In this case, the State asked Helton several questions to which he could not recall the answer. Therefore, the trial court allowed him to review the document in question, and Helton answered that it did refresh his memory. He was thereby enabled to testify more accurately about the contested facts. This is a proper use of a writing to refresh a witness’s recollection.

[2] The trial court also did not err in allowing the summary to be used to impeach the testimony of defendant Duggins. N.C. Gen. Stat. § 15A-1443(c) (1997) states that “[a] defendant is not prejudiced by . . . error resulting from his own conduct.” See also State v. Jennings, 333 N.C. 579, 604, 430 S.E.2d 188, 200 (defendant cannot claim reversible error occurred when he introduces the evidence which he claims is prejudicial or makes no objection when the evidence is brought in), cert. denied, 510 U.S. 1028, 126 L. Ed. 2d 602 (1993).

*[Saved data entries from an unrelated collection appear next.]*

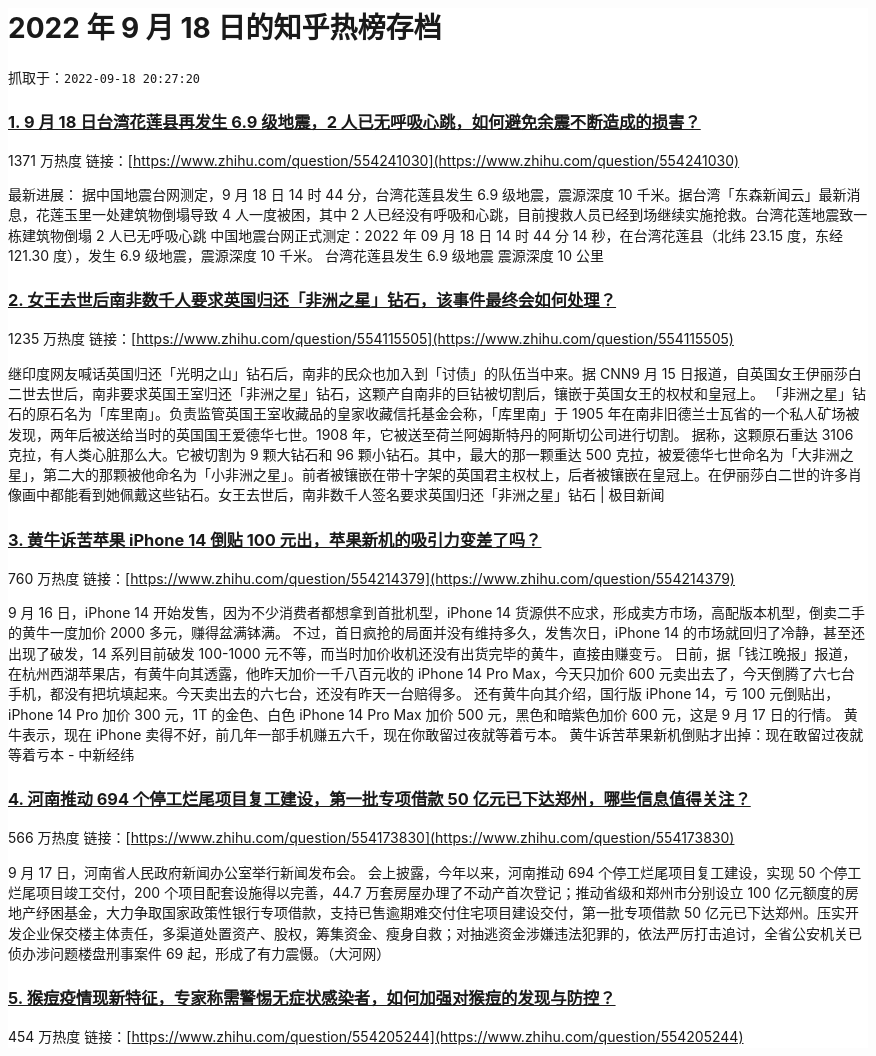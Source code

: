 # 2022 年 9 月 18 日的知乎热榜存档

抓取于：`2022-09-18 20:27:20`

### [1. 9 月 18 日台湾花莲县再发生 6.9 级地震，2 人已无呼吸心跳，如何避免余震不断造成的损害？](https://www.zhihu.com/question/554241030)
1371 万热度 链接：[https://www.zhihu.com/question/554241030](https://www.zhihu.com/question/554241030)

最新进展： 据中国地震台网测定，9 月 18 日 14 时 44 分，台湾花莲县发生 6.9 级地震，震源深度 10 千米。据台湾「东森新闻云」最新消息，花莲玉里一处建筑物倒塌导致 4 人一度被困，其中 2 人已经没有呼吸和心跳，目前搜救人员已经到场继续实施抢救。台湾花莲地震致一栋建筑物倒塌 2 人已无呼吸心跳 中国地震台网正式测定：2022 年 09 月 18 日 14 时 44 分 14 秒，在台湾花莲县（北纬 23.15 度，东经 121.30 度），发生 6.9 级地震，震源深度 10 千米。 台湾花莲县发生 6.9 级地震 震源深度 10 公里

### [2. 女王去世后南非数千人要求英国归还「非洲之星」钻石，该事件最终会如何处理？](https://www.zhihu.com/question/554115505)
1235 万热度 链接：[https://www.zhihu.com/question/554115505](https://www.zhihu.com/question/554115505)

继印度网友喊话英国归还「光明之山」钻石后，南非的民众也加入到「讨债」的队伍当中来。据 CNN9 月 15 日报道，自英国女王伊丽莎白二世去世后，南非要求英国王室归还「非洲之星」钻石，这颗产自南非的巨钻被切割后，镶嵌于英国女王的权杖和皇冠上。 「非洲之星」钻石的原石名为「库里南」。负责监管英国王室收藏品的皇家收藏信托基金会称，「库里南」于 1905 年在南非旧德兰士瓦省的一个私人矿场被发现，两年后被送给当时的英国国王爱德华七世。1908 年，它被送至荷兰阿姆斯特丹的阿斯切公司进行切割。 据称，这颗原石重达 3106 克拉，有人类心脏那么大。它被切割为 9 颗大钻石和 96 颗小钻石。其中，最大的那一颗重达 500 克拉，被爱德华七世命名为「大非洲之星」，第二大的那颗被他命名为「小非洲之星」。前者被镶嵌在带十字架的英国君主权杖上，后者被镶嵌在皇冠上。在伊丽莎白二世的许多肖像画中都能看到她佩戴这些钻石。女王去世后，南非数千人签名要求英国归还「非洲之星」钻石 | 极目新闻

### [3. 黄牛诉苦苹果 iPhone 14 倒贴 100 元出，苹果新机的吸引力变差了吗？](https://www.zhihu.com/question/554214379)
760 万热度 链接：[https://www.zhihu.com/question/554214379](https://www.zhihu.com/question/554214379)

9 月 16 日，iPhone 14 开始发售，因为不少消费者都想拿到首批机型，iPhone 14 货源供不应求，形成卖方市场，高配版本机型，倒卖二手的黄牛一度加价 2000 多元，赚得盆满钵满。 不过，首日疯抢的局面并没有维持多久，发售次日，iPhone 14 的市场就回归了冷静，甚至还出现了破发，14 系列目前破发 100-1000 元不等，而当时加价收机还没有出货完毕的黄牛，直接由赚变亏。 日前，据「钱江晚报」报道，在杭州西湖苹果店，有黄牛向其透露，他昨天加价一千八百元收的 iPhone 14 Pro Max，今天只加价 600 元卖出去了，今天倒腾了六七台手机，都没有把坑填起来。今天卖出去的六七台，还没有昨天一台赔得多。 还有黄牛向其介绍，国行版 iPhone 14，亏 100 元倒贴出，iPhone 14 Pro 加价 300 元，1T 的金色、白色 iPhone 14 Pro Max 加价 500 元，黑色和暗紫色加价 600 元，这是 9 月 17 日的行情。 黄牛表示，现在 iPhone 卖得不好，前几年一部手机赚五六千，现在你敢留过夜就等着亏本。 黄牛诉苦苹果新机倒贴才出掉：现在敢留过夜就等着亏本 - 中新经纬

### [4. 河南推动 694 个停工烂尾项目复工建设，第一批专项借款 50 亿元已下达郑州，哪些信息值得关注？](https://www.zhihu.com/question/554173830)
566 万热度 链接：[https://www.zhihu.com/question/554173830](https://www.zhihu.com/question/554173830)

9 月 17 日，河南省人民政府新闻办公室举行新闻发布会。 会上披露，今年以来，河南推动 694 个停工烂尾项目复工建设，实现 50 个停工烂尾项目竣工交付，200 个项目配套设施得以完善，44.7 万套房屋办理了不动产首次登记；推动省级和郑州市分别设立 100 亿元额度的房地产纾困基金，大力争取国家政策性银行专项借款，支持已售逾期难交付住宅项目建设交付，第一批专项借款 50 亿元已下达郑州。压实开发企业保交楼主体责任，多渠道处置资产、股权，筹集资金、瘦身自救；对抽逃资金涉嫌违法犯罪的，依法严厉打击追讨，全省公安机关已侦办涉问题楼盘刑事案件 69 起，形成了有力震慑。（大河网）

### [5. 猴痘疫情现新特征，专家称需警惕无症状感染者，如何加强对猴痘的发现与防控？](https://www.zhihu.com/question/554205244)
454 万热度 链接：[https://www.zhihu.com/question/554205244](https://www.zhihu.com/question/554205244)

In this case, any objection to the use of the interview summary to refresh the recollection of or impeach the testimony of defendant Duggins was waived. Counsel for defendant Moore opened the door to the testimony when he asked defendant Duggins on cross-examination if she had an opportunity to read the “statement” she made on the early morning of 31 May 1996, or “the report that was made of *72[her] statement.” Defendant Moore’s counsel referred to the document as a “statement” initially and continued to do so without any motion to strike or objection by defendant Duggins. The document was marked as defense exhibit “M4” by defendant Moore and eventually submitted to the jury. Furthermore, defendant Duggins’ counsel examined her about the circumstances of her interview on 31 May 1996, asking her whether she wrote or signed any “statement” and how many police officers were asking her questions during the interview.

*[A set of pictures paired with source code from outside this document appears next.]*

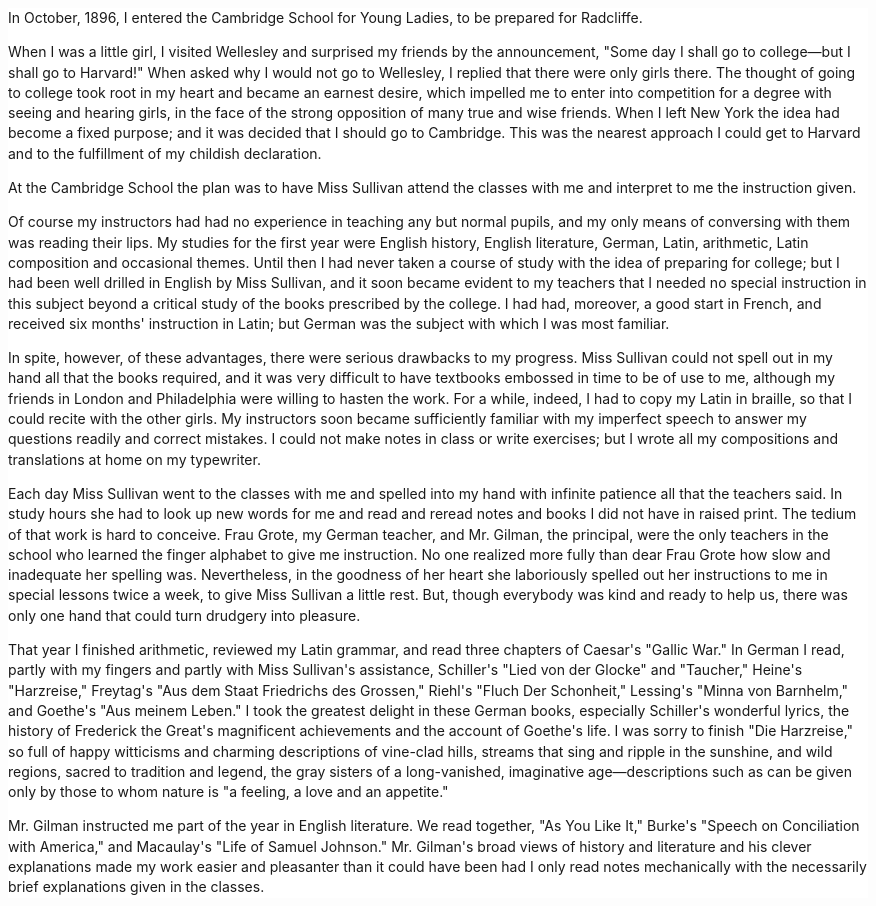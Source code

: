 In October, 1896, I entered the Cambridge School for Young Ladies, to be prepared for Radcliffe.

When I was a little girl, I visited Wellesley and surprised my friends by the announcement, "Some day I shall go to college—but I shall go to Harvard!" When asked why I would not go to Wellesley, I replied that there were only girls there. The thought of going to college took root in my heart and became an earnest desire, which impelled me to enter into competition for a degree with seeing and hearing girls, in the face of the strong opposition of many true and wise friends. When I left New York the idea had become a fixed purpose; and it was decided that I should go to Cambridge. This was the nearest approach I could get to Harvard and to the fulfillment of my childish declaration.

At the Cambridge School the plan was to have Miss Sullivan attend the classes with me and interpret to me the instruction given.

Of course my instructors had had no experience in teaching any but normal pupils, and my only means of conversing with them was reading their lips. My studies for the first year were English history, English literature, German, Latin, arithmetic, Latin composition and occasional themes. Until then I had never taken a course of study with the idea of preparing for college; but I had been well drilled in English by Miss Sullivan, and it soon became evident to my teachers that I needed no special instruction in this subject beyond a critical study of the books prescribed by the college. I had had, moreover, a good start in French, and received six months' instruction in Latin; but German was the subject with which I was most familiar.

In spite, however, of these advantages, there were serious drawbacks to my progress. Miss Sullivan could not spell out in my hand all that the books required, and it was very difficult to have textbooks embossed in time to be of use to me, although my friends in London and Philadelphia were willing to hasten the work. For a while, indeed, I had to copy my Latin in braille, so that I could recite with the other girls. My instructors soon became sufficiently familiar with my imperfect speech to answer my questions readily and correct mistakes. I could not make notes in class or write exercises; but I wrote all my compositions and translations at home on my typewriter.

Each day Miss Sullivan went to the classes with me and spelled into my hand with infinite patience all that the teachers said. In study hours she had to look up new words for me and read and reread notes and books I did not have in raised print. The tedium of that work is hard to conceive. Frau Grote, my German teacher, and Mr. Gilman, the principal, were the only teachers in the school who learned the finger alphabet to give me instruction. No one realized more fully than dear Frau Grote how slow and inadequate her spelling was. Nevertheless, in the goodness of her heart she laboriously spelled out her instructions to me in special lessons twice a week, to give Miss Sullivan a little rest. But, though everybody was kind and ready to help us, there was only one hand that could turn drudgery into pleasure.

That year I finished arithmetic, reviewed my Latin grammar, and read three chapters of Caesar's "Gallic War." In German I read, partly with my fingers and partly with Miss Sullivan's assistance, Schiller's "Lied von der Glocke" and "Taucher," Heine's "Harzreise," Freytag's "Aus dem Staat Friedrichs des Grossen," Riehl's "Fluch Der Schonheit," Lessing's "Minna von Barnhelm," and Goethe's "Aus meinem Leben." I took the greatest delight in these German books, especially Schiller's wonderful lyrics, the history of Frederick the Great's magnificent achievements and the account of Goethe's life. I was sorry to finish "Die Harzreise," so full of happy witticisms and charming descriptions of vine-clad hills, streams that sing and ripple in the sunshine, and wild regions, sacred to tradition and legend, the gray sisters of a long-vanished, imaginative age—descriptions such as can be given only by those to whom nature is "a feeling, a love and an appetite."

Mr. Gilman instructed me part of the year in English literature. We read together, "As You Like It," Burke's "Speech on Conciliation with America," and Macaulay's "Life of Samuel Johnson." Mr. Gilman's broad views of history and literature and his clever explanations made my work easier and pleasanter than it could have been had I only read notes mechanically with the necessarily brief explanations given in the classes.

As to the use of the summary of defendant Moore’s own interview with the police, any error which may have occurred was also waived because of defendant Moore’s use of the statements herself. Her own counsel introduced the summary, showed her the summary during trial, and asked whether it was accurate; and she acknowledged that it was. Moreover, there were no objections to a long line of cross-examination about the summary. As a result, any errors in admission are not prejudicial.

II

[3] Defendant Moore also contends that it was reversible error for the trial court to characterize the documents as “statements,” and “evidence” in front of the jury. We disagree. Although this may have been improper, any error committed was not prejudicial because both defendants referred to the documents as “statements” on occasion and introduced them into evidence and sent them to the jury room without objection. See Jennings, 333 N.C. at 604, 430 S.E.2d at 200. In addition, the jury could not have been misled about the nature of the documents, as both defendant Moore and defendant Duggins were allowed to explain what the documents were and under what circumstances they were created. Defendant Moore has shown no prejudicial error in the State’s use of the summaries of the interviews with her, defendant Duggins, or Helton.

Finally we note that, even if it were error to allow in the summaries, there was overwhelming evidence of the guilt of defendant Moore; and any error which resulted was harmless beyond a reasonable doubt. See State v. Autry, 321 N.C. 392, 401, 364 S.E.2d 341, 347 (1988).

No error.

Chief Judge EAGLES and Judge MARTIN, Mark D., concur.